In David Carrier’s lab, it looked like a horror movie.
Human arms, chopped off midway up the bicep, forearms dissected, fishing line strung up on each of the tendons so he could manipulate the fingers. The arms, affixed to pendulums, swung limp or as fists or as open palms at dumbbells.
The conclusion of his experiment: Human beings evolved to be a little more violent.
But David Carrier isn’t a Hannibal Lecter type. And this isn’t a rig set up for Halloween or, worse, a particularly weird and gruesome crime scene.
Carrier is a comparative biomechanist and professor at the University of Utah, testing his hypothesis that our hands evolved to fistfight. And after swinging a bunch of real, formerly live human hands in various poses and measuring their force, he came to precisely that conclusion: Our hands at first evolved to make a fist that could channel strength and withstand more force.
People with fists that could pack a punch survived and bred, he determined.
But now he’s warning against people drawing their own conclusions from his research. Just because we evolved to be slightly more violent thousands of years ago doesn’t mean it’s better or smarter—or even in our nature—to be violent now.
But let’s back up and about what you’re already thinking: Yes, our hands evolved so they could use and handle tools, just as you were taught. But they had to be better for fighting, too.
“There’s no question that our hands are specialized for manual dexterity,” Carrier told The Daily Beast. “[The] whole order of Primates specialized for using things with your hand. There was selection to make the thumb more opposable. If we shortened fingers in different ways, our dexterity would increase. That was always happening.
“But there’s a specific set of proportions of the different bones in the hand that allow for a clenched fist.”
Only two other kinds of primates have hands that are specialized for dexterity. But they can’t make a fist that is good enough for punching.
“It would have to be a real coincidence to have proportions that allow for the formation of a fist,” Carrier said.
That’s why he got a handful of undergrads from the University of Utah in a room with a bunch of cadaver arms.
“The issue was we had a very specific idea we needed to test. The proportions of our hand allow energy to be transferred from the index finger through the thumb to the wrist. That way, there’s less energy applied to the palm,” he said.
Carrier thought about using a mathematical model to prove it, but eventually he came to a conclusion: “We just realized the only way to do this was through a cadaver system.”
So he started making phone calls.
“At that point, I wasn’t sure that body donor programs would donate some specimens for a study like this. But it turns out that it didn’t faze any of the programs,” he said. “They’re providing all kinds of body parts for all kinds of studies. We just had to purchase the specimens.”
(We’d show you pictures, but Carrier wants to respect the donors who gracefully lent a hand.)
Then came the hard part: asking a bunch of college students if they wanted to remove tendons from some human forearms, then run fishing line up those same arms for an experiment.
Or so you would think.
“It was surprisingly easy. I think, in the beginning, it was a little bit shocking for them. But I think, maybe, they didn’t have a good sense for how unusual this was,” he said. “[Over time], they sort of took it as if this is a normal thing to be doing.”
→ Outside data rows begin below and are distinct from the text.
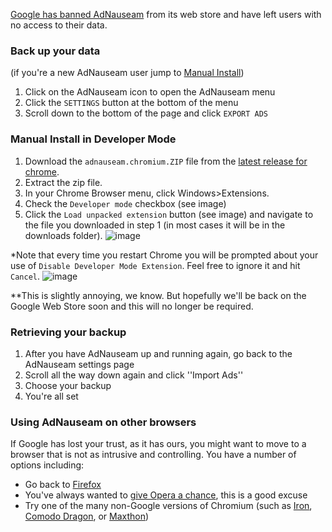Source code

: [Google has banned AdNauseam](https://adnauseam.io/free-adnauseam.html) from its web store and have left users with no access to their data.

### Back up your data

(if you're a new AdNauseam user jump to [Manual Install](#manual-install))

1. Click on the AdNauseam icon to open the AdNauseam menu
2. Click the ``SETTINGS`` button at the bottom of the menu
3. Scroll down to the bottom of the page and click ``EXPORT ADS``

### Manual Install in Developer Mode

1. Download the ``adnauseam.chromium.ZIP`` file from the [latest release for chrome](https://github.com/dhowe/AdNauseam/releases/latest).
1. Extract the zip file.
1. In your Chrome Browser menu, click Windows>Extensions.
1. Check the ``Developer mode`` checkbox (see image)
1. Click the ``Load unpacked extension`` button (see image) and navigate to the file you downloaded in step 1 (in most cases it will be in the downloads folder).
![image](https://cloud.githubusercontent.com/assets/27123/21674694/83a8a8ba-d337-11e6-8837-7a56f507e8d7.png)

*Note that every time you restart Chrome you will be prompted about your use of ``Disable Developer Mode Extension``. Feel free to ignore it and hit ``Cancel``.
![image](https://cloud.githubusercontent.com/assets/27123/21674871/5041d6c6-d338-11e6-9112-9dcebb5553e6.png)

**This is slightly annoying, we know. But hopefully we'll be back on the Google Web Store soon and this will no longer be required.

### Retrieving your backup

1. After you have AdNauseam up and running again, go back to the AdNauseam settings page
1. Scroll all the way down again and click ''Import Ads''
1. Choose your backup
1. You're all set

### Using AdNauseam on other browsers

If Google has lost your trust, as it has ours, you might want to move to a browser that is not as intrusive and controlling. You have a number of options including:

* Go back to [Firefox](https://getfirefox.com)
* You've always wanted to [give Opera a chance](https://opera.com), this is a good excuse
* Try one of the many non-Google versions of Chromium (such as [Iron](https://www.srware.net/en/software_srware_iron.php), [Comodo Dragon](https://www.comodo.com/home/browsers-toolbars/browser.php), or [Maxthon](http://www.maxthon.com/))

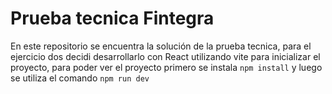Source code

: # Prueba tecnica Fintegra

En este repositorio se encuentra la solución de la prueba tecnica, para el ejercicio dos decidi desarrollarlo con React utilizando vite para inicializar el proyecto,
para poder ver el proyecto primero se instala `npm install` y luego se utiliza el comando `npm run dev`
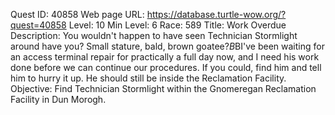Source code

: Quest ID: 40858
Web page URL: https://database.turtle-wow.org/?quest=40858
Level: 10
Min Level: 6
Race: 589
Title: Work Overdue
Description: You wouldn't happen to have seen Technician Stormlight around have you? Small stature, bald, brown goatee?$B$BI've been waiting for an access terminal repair for practically a full day now, and I need his work done before we can continue our procedures. If you could, find him and tell him to hurry it up. He should still be inside the Reclamation Facility.
Objective: Find Technician Stormlight within the Gnomeregan Reclamation Facility in Dun Morogh.
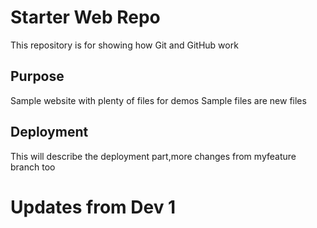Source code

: # Starter Web Repo

This repository is for showing how Git and GitHub work

## Purpose

Sample website with plenty of files for demos
Sample files are new files
## Deployment
This will describe the deployment part,more changes from myfeature branch too
# Updates from Dev 1

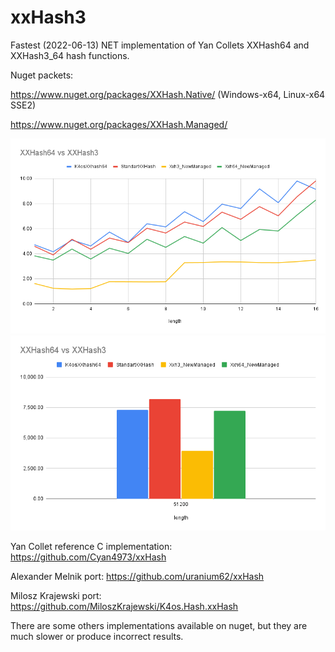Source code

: # xxHash3
Fastest (2022-06-13) NET implementation of Yan Collets XXHash64 and XXHash3_64 hash functions.

Nuget packets:

https://www.nuget.org/packages/XXHash.Native/ (Windows-x64, Linux-x64 SSE2)

https://www.nuget.org/packages/XXHash.Managed/

![Small strings](XXHash64%20vs%20XXHash3.png)
![Large string](XXHash64%20vs%20XXHash3%20Large.png)

Yan Collet reference C implementation: https://github.com/Cyan4973/xxHash

Alexander Melnik port: https://github.com/uranium62/xxHash

Milosz Krajewski port: https://github.com/MiloszKrajewski/K4os.Hash.xxHash

There are some others implementations available on nuget, but they are much slower or produce incorrect results.
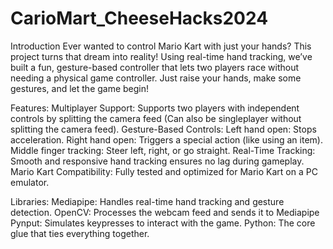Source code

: # CarioMart_CheeseHacks2024

Introduction
  Ever wanted to control Mario Kart with just your hands? This project turns that dream into reality! Using real-time hand tracking, we’ve built a fun, gesture-based controller that lets two players race without needing a physical game controller. Just raise your hands, make some gestures, and let the game begin!


Features:
  Multiplayer Support:
    Supports two players with independent controls by splitting the camera feed (Can also be singleplayer without splitting the camera feed).
  Gesture-Based Controls:
    Left hand open: Stops acceleration.
    Right hand open: Triggers a special action (like using an item).
    Middle finger tracking: Steer left, right, or go straight.
    Real-Time Tracking:
    Smooth and responsive hand tracking ensures no lag during gameplay.
  Mario Kart Compatibility:
    Fully tested and optimized for Mario Kart on a PC emulator.



Libraries:
  Mediapipe: Handles real-time hand tracking and gesture detection.
  OpenCV: Processes the webcam feed and sends it to Mediapipe
  Pynput: Simulates keypresses to interact with the game.
  Python: The core glue that ties everything together.
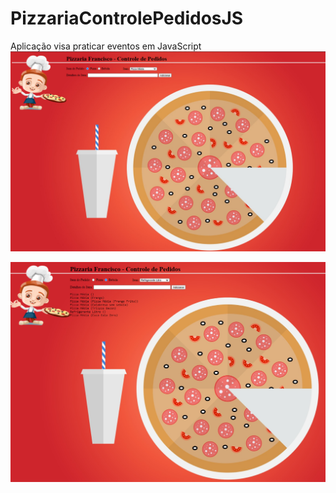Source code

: # PizzariaControlePedidosJS
Aplicação visa praticar eventos em JavaScript 
![Tela da Aplicação ](https://github.com/Franksilva959/PizzariaControlePedidosJS/blob/main/PizzariaFrancisco/imagens/TelaAplica%C3%A7%C3%A3o.png)

![Tela da Aplicação ](https://github.com/Franksilva959/PizzariaControlePedidosJS/blob/main/PizzariaFrancisco/imagens/TelaPedidosAdicionados.PNG)

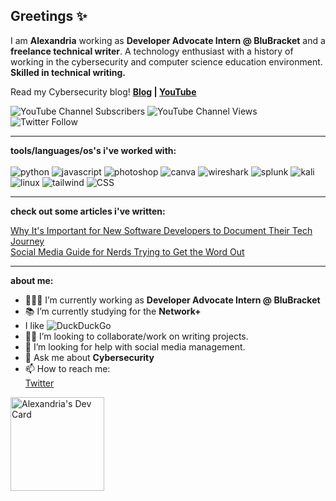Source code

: ## Greetings ✨

I am **Alexandria** working as **Developer Advocate Intern @ BluBracket** and a **freelance technical writer**. A technology enthusiast with a history of working in the cybersecurity and computer science education environment. **Skilled in technical writing.**

Read my Cybersecurity blog! **[Blog](https://alexandriastech.com/) | [YouTube](https://www.youtube.com/alexandriastech)**


![YouTube Channel Subscribers](https://img.shields.io/youtube/channel/subscribers/UC6uIsgftOQklQjRpUG9CkmQ?logoColor=%23E3056C&style=social)
![YouTube Channel Views](https://img.shields.io/youtube/channel/views/UC6uIsgftOQklQjRpUG9CkmQ?logoColor=%23E3056C&style=social)
![Twitter Follow](https://img.shields.io/twitter/follow/alexandriastech?logoColor=%23E3056C&style=social)

---

**tools/languages/os's i've worked with:**
<br><br>
![python](https://img.shields.io/static/v1?logo=python&label=&message=python&color=E3056C&logoColor=white&style=round-square&link=)
![javascript](https://img.shields.io/static/v1?logo=javascript&label=&message=javascript&color=E3056C&logoColor=white&style=round-square&link=)
![photoshop](https://img.shields.io/static/v1?logo=adobe&label=&message=photoshop&color=E3056C&logoColor=white&style=round-square&link=)
![canva](https://img.shields.io/static/v1?logo=canva&label=&message=canva&color=E3056C&logoColor=white&style=round-square&link=)
![wireshark](https://img.shields.io/static/v1?logo=wireshark&label=&message=wireshark&color=E3056C&logoColor=white&style=round-square&link=)
![splunk](https://img.shields.io/static/v1?logo=splunk&label=&message=splunk&color=E3056C&logoColor=white&style=round-square&link=)
![kali](https://img.shields.io/static/v1?logo=kalilinux&label=&message=kali-linux&color=E3056C&logoColor=white&style=round-square&link=)
![linux](https://img.shields.io/static/v1?logo=linux&label=&message=linux&color=E3056C&logoColor=white&style=round-square&link=)
![tailwind](https://img.shields.io/static/v1?logo=tailwindcss&label=&message=tailwind-css&color=E3056C&logoColor=white&style=round-square&link=)
![CSS](https://img.shields.io/static/v1?logo=CSS3&label=&message=css&color=E3056C&logoColor=white&style=round-square&link=)

---

**check out some articles i've written:** 
<br>

[Why It's Important for New Software Developers to Document Their Tech Journey](https://documentwrite.dev/blog/why-its-important-for-new-software-developers-to-document-their-tech-journey) <br>
[Social Media Guide for Nerds Trying to Get the Word Out](https://documentwrite.dev/blog/social-media-guide-for-nerds-trying-to-get-the-word-out/)


---

**about me:**

- 👩🏽‍💻 I’m currently working as **Developer Advocate Intern @ BluBracket**
- 📚 I’m currently studying for the **Network+**
- I like ![DuckDuckGo](https://img.shields.io/static/v1?logo=DuckDuckGo&label=&message=duckduckgo&color=E3056C&logoColor=white&style=round-square&link=)
- ✍🏽 I’m looking to collaborate/work on writing projects.
- 🤔 I’m looking for help with social media management. 
- 💬 Ask me about **Cybersecurity**
- 📫 How to reach me: <br> [Twitter](https://twitter.com/alexandriastech)

<a href="https://app.daily.dev/alexandriastech"><img src="https://api.daily.dev/devcards/4d15cb3aec174e94b682f79ca1193756.png?r=xl0" width="150" alt="Alexandria's Dev Card"/></a>
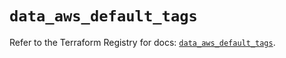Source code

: # `data_aws_default_tags`

Refer to the Terraform Registry for docs: [`data_aws_default_tags`](https://registry.terraform.io/providers/hashicorp/aws/3.76.1/docs/data-sources/default_tags).
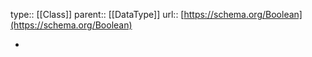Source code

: type:: [[Class]]
parent:: [[DataType]]
url:: [https://schema.org/Boolean](https://schema.org/Boolean)

-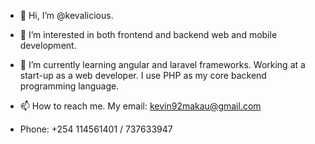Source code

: - 👋 Hi, I’m @kevalicious.
- 👀 I’m interested in both frontend and backend web and mobile development.
- 🌱 I’m currently learning angular and laravel frameworks. Working at a start-up as a web developer. I use PHP as my core backend programming language.

- 📫 How to reach me. My email: kevin92makau@gmail.com
- Phone: +254 114561401 / 737633947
With a helping, um, hand from his students, Carrier placed an arm on a pendulum—once as a fully clenched fist, once as “a fist not really clenched,” and once preparing for an open palm strike—and flung them hard at a padded dumbbell, watching over the accelerometer and transducers that were attached.
It’s now clear to Carrier: Selection favored those who could throw a better punch.
“We think, at that time, there was selection for improved dexterity and for conflict or a fight,” he said. “Not for one or the other.”
And that’s the most important point Carrier now wants to make: at that time, selection favored the fighter.
Since his research, for obvious reasons, attracted a mountain of press coverage, many have come to conclude that, even now, the more violent will be fitter to survive in the almost unimaginably lengthy process of evolution. Some, he says, are using it as a justification for our violent impulses.
That is simply wrong, he says.
“A lot of the criticism we’ve gotten is coming from a fear that evidence suggesting aggression was important justifies bad behavior or continued violence,” he said. “They’re saying, ‘Just because we selected by violence in the past, that’s who we truly are.’ But understanding is not justification. Understanding why sugar tastes sweet doesn’t mean we should all eat a junk food diet.”
Carrier says this kind of conclusion plays into an “attitude of fear.”
“If there is really a dark side to human nature, we should understand it. We should do everything we can to confront that impulse,” he said.
After all, when’s the last time you had a fistfight with somebody to prove, once and for all, that you could reproduce?
“Things that made sense tens of thousands of years ago don’t necessarily make sense in modern society,” he says.
“If there is something about our nature that leads us to responding with anger and fear and violence, we need to face it.”